Market News & Analysis

Top Story

USD/JPY and Stocks the Latest Casualties of the Coronavirus

Earlier today,  one of the issues we pondered regarding the coronavirus was that USD/JPY was only down 40 pips from the day’s highs, while stocks were getting hammered and gold was flying.  Where was the “flight to safety”?  USD/JPY and stock indices are supposed to move together.  As stocks indices move lower, there is a tendency to buy yen.  Below is a 240-minute chart of USD/JPY.  The green panel below shows the correlation between USD/JPY and the S&P 500.  Notice that as USD/JPY  began to move higher earlier last week, the correlation began to move lower.  Stocks weren’t “buying into” the USD/JPY move (which is one of the reasons to consider it was the GPIF reallocation out of yen and into USD).  As matter of fact, when USD/JPY was topping, the correlation actually went negative!  But look what happened on today’s stock market open, the correlation went positive again.  USD/JPY and stocks began moving together.  Yen became the “flight to safety”!

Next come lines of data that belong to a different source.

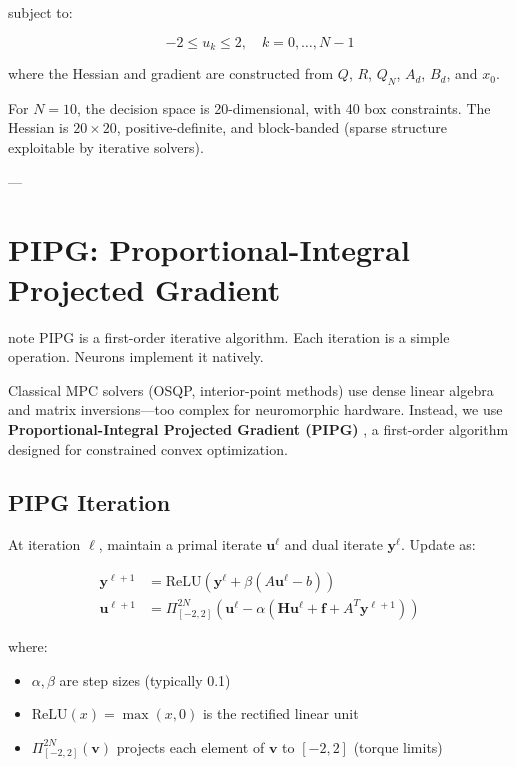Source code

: subject to:

\[
-2 \le u_k \le 2, \quad k = 0, \ldots, N-1
\]

where the Hessian and gradient are constructed from $Q$, $R$, $Q_N$, $A_d$, $B_d$, and $x_0$.

For $N = 10$, the decision space is 20-dimensional, with 40 box constraints. The Hessian is $20 \times 20$, positive-definite, and block-banded (sparse structure exploitable by iterative solvers).

---

\section{PIPG: Proportional-Integral Projected Gradient}
\begin{block}{note}
PIPG is a first-order iterative algorithm. Each iteration is a simple operation. Neurons implement it natively.
\end{block}

\label{sec:pipg}

Classical MPC solvers (OSQP, interior-point methods) use dense linear algebra and matrix inversions—too complex for neuromorphic hardware. Instead, we use \textbf{Proportional-Integral Projected Gradient (PIPG)} \cite{He2016}, a first-order algorithm designed for constrained convex optimization.

\subsection{PIPG Iteration}

At iteration $\ell$, maintain a primal iterate $\mathbf{u}^\ell$ and dual iterate $\mathbf{y}^\ell$. Update as:

\[
\begin{aligned}
\mathbf{y}^{\ell+1} &= \text{ReLU}\left( \mathbf{y}^\ell + \beta (A \mathbf{u}^\ell - b) \right) \\
\mathbf{u}^{\ell+1} &= \Pi_{[-2,2]}^{2N} \left( \mathbf{u}^\ell - \alpha (\mathbf{H} \mathbf{u}^\ell + \mathbf{f} + A^T \mathbf{y}^{\ell+1}) \right)
\end{aligned}
\]

where:
\begin{itemize}
\item $\alpha, \beta$ are step sizes (typically 0.1)
\item $\text{ReLU}(x) = \max(x, 0)$ is the rectified linear unit
\item $\Pi_{[-2,2]}^{2N}(\mathbf{v})$ projects each element of $\mathbf{v}$ to $[-2, 2]$ (torque limits)
\end{itemize}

Source: Tradingview, City Index

As we noted earlier, 110.30/50  is a support zone, which was prior highs (now acting as support), and the downward sloping trendline from the long-term symmetrical triangle.  Price traded down there and was bought.  Below that support is at 110.00, some horizontal support at 109.30, then way down at the February 3rd lows, the 200 Day Moving Average and the upward sloping trendline channel support from later August, all around 108.30/50.  If stocks keep moving lower these are the levels to watch.  However, if the correlation between stocks and USD/JPY becomes negative again, all bets are off the table. 

Source: Tradingview, City Index

But where will the carnage end for stocks?  The S&P 500 and the Down Jones are both down over 3.25%! Where can the S&P 500 stop (or at least pause)?  There is horizontal support at today’s lows from January 31st at 3222.  In addition, the RSI on the 240-minute is at extreme oversold (below 20), so we may see a “bounce” soon.  The next level is 3193.25, which is the 38.2% Fibonacci retracement level from the low on October 3rd to the highs on February 19th.   Below that is horizontal support near 3150, then the 50% retracement level from the same time period at 3129.25.   Resistance is 100 handles higher at the gap open near 3330.

Source: Tradingview, City Index

Although the coronavirus appears to be spreading and things look bad for global growth, keep in mind that stocks have been bought on dips over the last 10 years.  Don’t be surprised to see a bounce or reversal soon.  However,  this time it may be the bounce to sell into!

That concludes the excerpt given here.